Advocates of the measure commendably recognize that the place to direct attention is not within the schools but in the surrounding community, where multiple researchers have identified causes and influences that are tip-offs to future academic difficulty. Thus, the Children’s Initiative would put the revenue under the control of the city, which would appoint an 11-member committee to decide which community organizations should receive funding for programs to keep kids in school by mitigating those adverse influences.
Backers promise the investment will go to “evidence based, best practice and proven programs with measurable results.” Unfortunately, they can’t identify the proven programs they have in mind. And voters can’t make their own judgments because those programs won’t be picked until after the taxes have been approved.
Although Proposition 1 is modeled after funding programs approved in such cities as Seattle, Portland and Miami, those programs have not reduced dropouts.

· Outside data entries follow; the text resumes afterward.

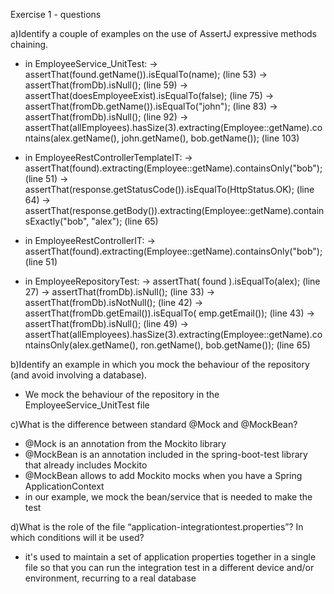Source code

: Exercise 1 - questions

a)Identify a couple of examples on the use of AssertJ expressive methods chaining.

- in EmployeeService_UnitTest:
	-> assertThat(found.getName()).isEqualTo(name); (line 53)
	-> assertThat(fromDb).isNull(); (line 59)
	-> assertThat(doesEmployeeExist).isEqualTo(false); (line 75)
	-> assertThat(fromDb.getName()).isEqualTo("john"); (line 83)
	-> assertThat(fromDb).isNull(); (line 92)
	-> assertThat(allEmployees).hasSize(3).extracting(Employee::getName).contains(alex.getName(), john.getName(), bob.getName()); (line 103)

- in EmployeeRestControllerTemplateIT:
	-> assertThat(found).extracting(Employee::getName).containsOnly("bob"); (line 51)
	-> assertThat(response.getStatusCode()).isEqualTo(HttpStatus.OK); (line 64)
	-> assertThat(response.getBody()).extracting(Employee::getName).containsExactly("bob", "alex"); (line 65)
	
- in EmployeeRestControllerIT:
	-> assertThat(found).extracting(Employee::getName).containsOnly("bob"); (line 51)

- in EmployeeRepositoryTest:
	-> assertThat( found ).isEqualTo(alex); (line 27)
	-> assertThat(fromDb).isNull(); (line 33)
	-> assertThat(fromDb).isNotNull(); (line 42)
	-> assertThat(fromDb.getEmail()).isEqualTo( emp.getEmail()); (line 43)
	-> assertThat(fromDb).isNull(); (line 49)
	-> assertThat(allEmployees).hasSize(3).extracting(Employee::getName).containsOnly(alex.getName(), ron.getName(), bob.getName()); (line 65)

b)Identify an example in which you mock the behaviour of the repository (and avoid involving a database). 
- We mock the behaviour of the repository in the EmployeeService_UnitTest file


c)What is the difference between standard @Mock and @MockBean?
- @Mock is an annotation from the Mockito library
- @MockBean is an annotation included in the spring-boot-test library that already includes Mockito
- @MockBean allows to add Mockito mocks when you have a Spring ApplicationContext
- in our example, we mock the bean/service that is needed to make the test


d)What is the role of the file “application-integrationtest.properties”? In which conditions will it be used?
- it's used to maintain a set of application properties together in a single file so that you can run the integration test in a different device and/or environment, recurring to a real database





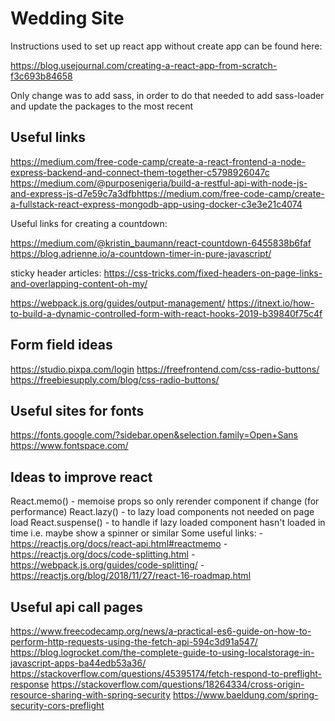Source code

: # Wedding Site

Instructions used to set up react app without create app can be found here:

https://blog.usejournal.com/creating-a-react-app-from-scratch-f3c693b84658

Only change was to add sass, in order to do that needed to add sass-loader and update the packages to the most recent

## Useful links

https://medium.com/free-code-camp/create-a-react-frontend-a-node-express-backend-and-connect-them-together-c5798926047c
https://medium.com/@purposenigeria/build-a-restful-api-with-node-js-and-express-js-d7e59c7a3dfbhttps://medium.com/free-code-camp/create-a-fullstack-react-express-mongodb-app-using-docker-c3e3e21c4074
  
  
Useful links for creating a countdown:
  
https://medium.com/@kristin_baumann/react-countdown-6455838b6faf
https://blog.adrienne.io/a-countdown-timer-in-pure-javascript/
  
sticky header articles:
https://css-tricks.com/fixed-headers-on-page-links-and-overlapping-content-oh-my/

https://webpack.js.org/guides/output-management/
https://itnext.io/how-to-build-a-dynamic-controlled-form-with-react-hooks-2019-b39840f75c4f

## Form field ideas

https://studio.pixpa.com/login
https://freefrontend.com/css-radio-buttons/
https://freebiesupply.com/blog/css-radio-buttons/

## Useful sites for fonts

https://fonts.google.com/?sidebar.open&selection.family=Open+Sans
https://www.fontspace.com/

## Ideas to improve react

React.memo() - memoise props so only rerender component if change (for performance)
React.lazy() - to lazy load components not needed on page load
React.suspense() - to handle if lazy loaded component hasn't loaded in time i.e. maybe show a spinner or similar
Some useful links: -https://reactjs.org/docs/react-api.html#reactmemo -https://reactjs.org/docs/code-splitting.html -https://webpack.js.org/guides/code-splitting/ -https://reactjs.org/blog/2018/11/27/react-16-roadmap.html

## Useful api call pages

https://www.freecodecamp.org/news/a-practical-es6-guide-on-how-to-perform-http-requests-using-the-fetch-api-594c3d91a547/
https://blog.logrocket.com/the-complete-guide-to-using-localstorage-in-javascript-apps-ba44edb53a36/
https://stackoverflow.com/questions/45395174/fetch-respond-to-preflight-response
https://stackoverflow.com/questions/18264334/cross-origin-resource-sharing-with-spring-security
https://www.baeldung.com/spring-security-cors-preflight

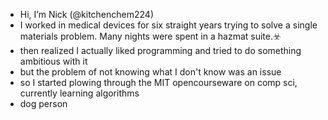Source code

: - Hi, I’m Nick (@kitchenchem224)
- I worked in medical devices for six straight years trying to solve a single materials problem. Many nights were spent in a hazmat suite.☣️
- then realized I actually liked programming and tried to do something ambitious with it
- but the problem of not knowing what I don't know was an issue
- so I started plowing through the MIT opencourseware on comp sci, currently learning algorithms
- dog person 

<!---
kitchenchem224/kitchenchem224 is a ✨ special ✨ repository because its `README.md` (this file) appears on your GitHub profile.
You can click the Preview link to take a look at your changes.
--->
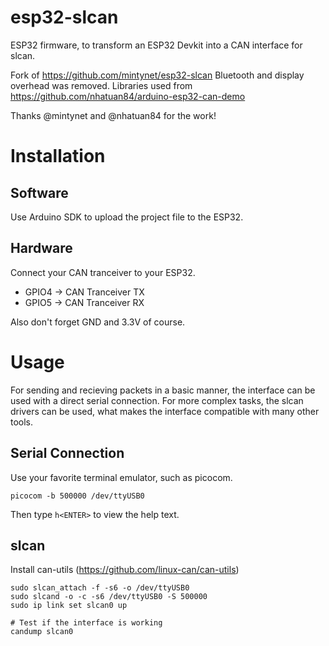 # esp32-slcan

ESP32 firmware, to transform an ESP32 Devkit into a CAN interface for slcan.

Fork of https://github.com/mintynet/esp32-slcan
Bluetooth and display overhead was removed.
Libraries used from https://github.com/nhatuan84/arduino-esp32-can-demo

Thanks @mintynet and @nhatuan84 for the work!

# Installation

## Software
Use Arduino SDK to upload the project file to the ESP32.

## Hardware
Connect your CAN tranceiver to your ESP32.

 - GPIO4 -> CAN Tranceiver TX
 - GPIO5 -> CAN Tranceiver RX

 Also don't forget GND and 3.3V of course.

# Usage

For sending and recieving packets in a basic manner, the interface can be used with a direct serial connection.
For more complex tasks, the slcan drivers can be used, what makes the interface compatible with many other tools.

## Serial Connection

Use your favorite terminal emulator, such as picocom.

    picocom -b 500000 /dev/ttyUSB0

Then type `h<ENTER>` to view the help text.

## slcan

Install can-utils (https://github.com/linux-can/can-utils)

    sudo slcan_attach -f -s6 -o /dev/ttyUSB0
    sudo slcand -o -c -s6 /dev/ttyUSB0 -S 500000
    sudo ip link set slcan0 up

    # Test if the interface is working
    candump slcan0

Indeed, if there were proven programs to reduce dropouts, why haven’t they been widely adopted to revive the steady increase that was happening with graduation rates until about 45 years ago when they leveled off, nationwide, in the mid-70 percent range?
We don’t contend that Proposition 1 is a bad idea, just a premature one. Other efforts are under way in this community under the guidance of Priority Spokane and the Inland Northwest Community Foundation to identify dropout-prevention strategies with, if not immediate proof, at least convincing promise. The community-minded enthusiasts who devised the Children’s Initiative should coordinate with that effort and come back in the future with a specific proposal that voters could evaluate before casting their ballots.
We’ve no doubt that various community organizations could put $5 million a year to good use. But at the end of six years, we foresee a strong renewal campaign, no longer based on dropout concerns but on the necessity of other social-service expenditures.
Improving graduation rates is a cause that merits community enthusiasm. Once a concrete action plan is available, it deserves serious consideration. Proposition 1 is not that plan, however, and for now, we believe voters should reject it.